> [Provided records]
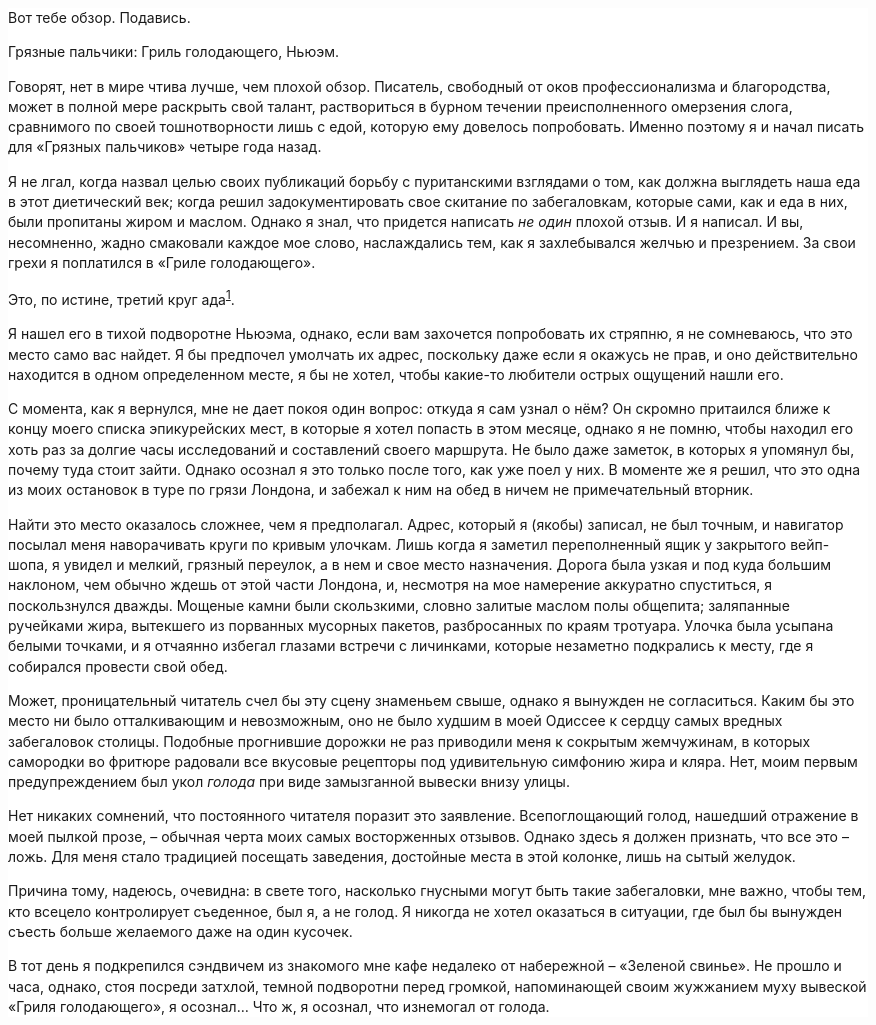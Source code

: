 Вот тебе обзор. Подавись.

Грязные пальчики: Гриль голодающего, Ньюэм.

Говорят, нет в мире чтива лучше, чем плохой обзор. Писатель, свободный от оков профессионализма и благородства, может в полной мере раскрыть свой талант, раствориться в бурном течении преисполненного омерзения слога, сравнимого по своей тошнотворности лишь с едой, которую ему довелось попробовать. Именно поэтому я и начал писать для «Грязных пальчиков» четыре года назад. 

Я не лгал, когда назвал целью своих публикаций борьбу с пуританскими взглядами о том, как должна выглядеть наша еда в этот диетический век; когда решил задокументировать свое скитание по забегаловкам, которые сами, как и еда в них, были пропитаны жиром и маслом. Однако я знал, что придется написать _не один_ плохой отзыв. И я написал. И вы, несомненно, жадно смаковали каждое мое слово, наслаждались тем, как я захлебывался желчью и презрением. За свои грехи я поплатился в «Гриле голодающего».

Это, по истине, третий круг ада<sup id="a1">[1](#f1)</sup>.

Я нашел его в тихой подворотне Ньюэма, однако, если вам захочется попробовать их стряпню, я не сомневаюсь, что это место само вас найдет. Я бы предпочел умолчать их адрес, поскольку даже если я окажусь не прав, и оно действительно находится в одном определенном месте, я бы не хотел, чтобы какие-то любители острых ощущений нашли его. 

С момента, как я вернулся, мне не дает покоя один вопрос: откуда я сам узнал о нём? Он скромно притаился ближе к концу моего списка эпикурейских мест, в которые я хотел попасть в этом месяце, однако я не помню, чтобы находил его хоть раз за долгие часы исследований и составлений своего маршрута. Не было даже заметок, в которых я упомянул бы, почему туда стоит зайти. Однако осознал я это только после того, как уже поел у них. В моменте же я решил, что это одна из моих остановок в туре по грязи Лондона, и забежал к ним на обед в ничем не примечательный вторник.

Найти это место оказалось сложнее, чем я предполагал. Адрес, который я (якобы) записал, не был точным, и навигатор посылал меня наворачивать круги по кривым улочкам. Лишь когда я заметил переполненный ящик у закрытого вейп-шопа, я увидел и мелкий, грязный переулок, а в нем и свое место назначения. Дорога была узкая и под куда большим наклоном, чем обычно ждешь от этой части Лондона, и, несмотря на мое намерение аккуратно спуститься, я поскользнулся дважды. Мощеные камни были скользкими, словно залитые маслом полы общепита; заляпанные ручейками жира, вытекшего из порванных мусорных пакетов, разбросанных по краям тротуара. Улочка была усыпана белыми точками, и я отчаянно избегал глазами встречи с личинками, которые незаметно подкрались к месту, где я собирался провести свой обед.

Может, проницательный читатель счел бы эту сцену знаменьем свыше, однако я вынужден не согласиться. Каким бы это место ни было отталкивающим и невозможным, оно не было худшим в моей Одиссее к сердцу самых вредных забегаловок столицы. Подобные прогнившие дорожки не раз приводили меня к сокрытым жемчужинам, в которых самородки во фритюре радовали все вкусовые рецепторы под удивительную симфонию жира и кляра. Нет, моим первым предупреждением был укол _голода_ при виде замызганной вывески внизу улицы.

Нет никаких сомнений, что постоянного читателя поразит это заявление. Всепоглощающий голод, нашедший отражение в моей пылкой прозе, – обычная черта моих самых восторженных отзывов. Однако здесь я должен признать, что все это – ложь. Для меня стало традицией посещать заведения, достойные места в этой колонке, лишь на сытый желудок. 

Причина тому, надеюсь, очевидна: в свете того, насколько гнусными могут быть такие забегаловки, мне важно, чтобы тем, кто всецело контролирует съеденное, был я, а не голод. Я никогда не хотел оказаться в ситуации, где был бы вынужден съесть больше желаемого даже на один кусочек.

В тот день я подкрепился сэндвичем из знакомого мне кафе недалеко от набережной – «Зеленой свинье». Не прошло и часа, однако, стоя посреди затхлой, темной подворотни перед громкой, напоминающей своим жужжанием муху вывеской «Гриля голодающего», я осознал… Что ж, я осознал, что изнемогал от голода. 
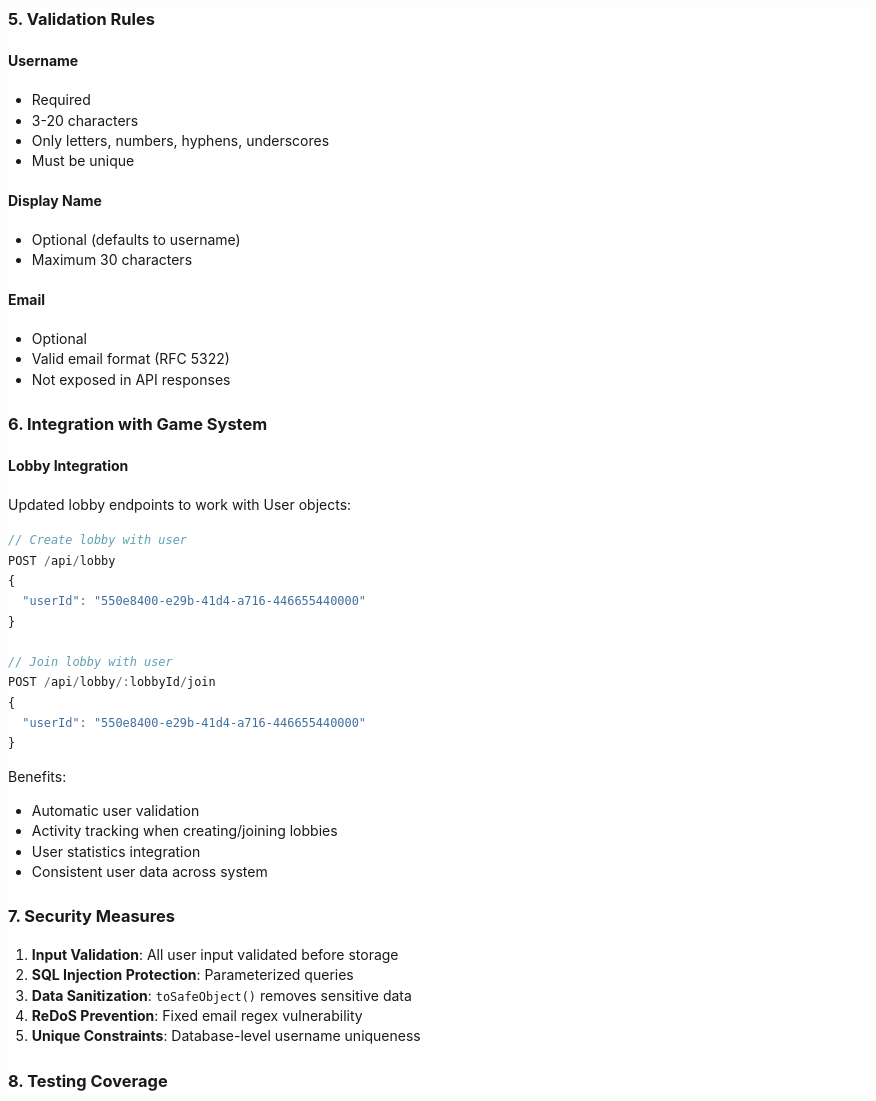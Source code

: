 ### 5. Validation Rules

#### Username
- Required
- 3-20 characters
- Only letters, numbers, hyphens, underscores
- Must be unique

#### Display Name
- Optional (defaults to username)
- Maximum 30 characters

#### Email
- Optional
- Valid email format (RFC 5322)
- Not exposed in API responses

### 6. Integration with Game System

#### Lobby Integration
Updated lobby endpoints to work with User objects:

```javascript
// Create lobby with user
POST /api/lobby
{
  "userId": "550e8400-e29b-41d4-a716-446655440000"
}

// Join lobby with user
POST /api/lobby/:lobbyId/join
{
  "userId": "550e8400-e29b-41d4-a716-446655440000"
}
```

Benefits:
- Automatic user validation
- Activity tracking when creating/joining lobbies
- User statistics integration
- Consistent user data across system

### 7. Security Measures

1. **Input Validation**: All user input validated before storage
2. **SQL Injection Protection**: Parameterized queries
3. **Data Sanitization**: `toSafeObject()` removes sensitive data
4. **ReDoS Prevention**: Fixed email regex vulnerability
5. **Unique Constraints**: Database-level username uniqueness

### 8. Testing Coverage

> [Activity]
Answer with an exact copy of the lines from the one containing "- Maximum 30 characters" through the end of the entries above, leaving out everything before.

> [Expected answer]
- Maximum 30 characters

#### Email
- Optional
- Valid email format (RFC 5322)
- Not exposed in API responses

### 6. Integration with Game System

#### Lobby Integration
Updated lobby endpoints to work with User objects:

```javascript
// Create lobby with user
POST /api/lobby
{
  "userId": "550e8400-e29b-41d4-a716-446655440000"
}

// Join lobby with user
POST /api/lobby/:lobbyId/join
{
  "userId": "550e8400-e29b-41d4-a716-446655440000"
}
```

Benefits:
- Automatic user validation
- Activity tracking when creating/joining lobbies
- User statistics integration
- Consistent user data across system

### 7. Security Measures

1. **Input Validation**: All user input validated before storage
2. **SQL Injection Protection**: Parameterized queries
3. **Data Sanitization**: `toSafeObject()` removes sensitive data
4. **ReDoS Prevention**: Fixed email regex vulnerability
5. **Unique Constraints**: Database-level username uniqueness

### 8. Testing Coverage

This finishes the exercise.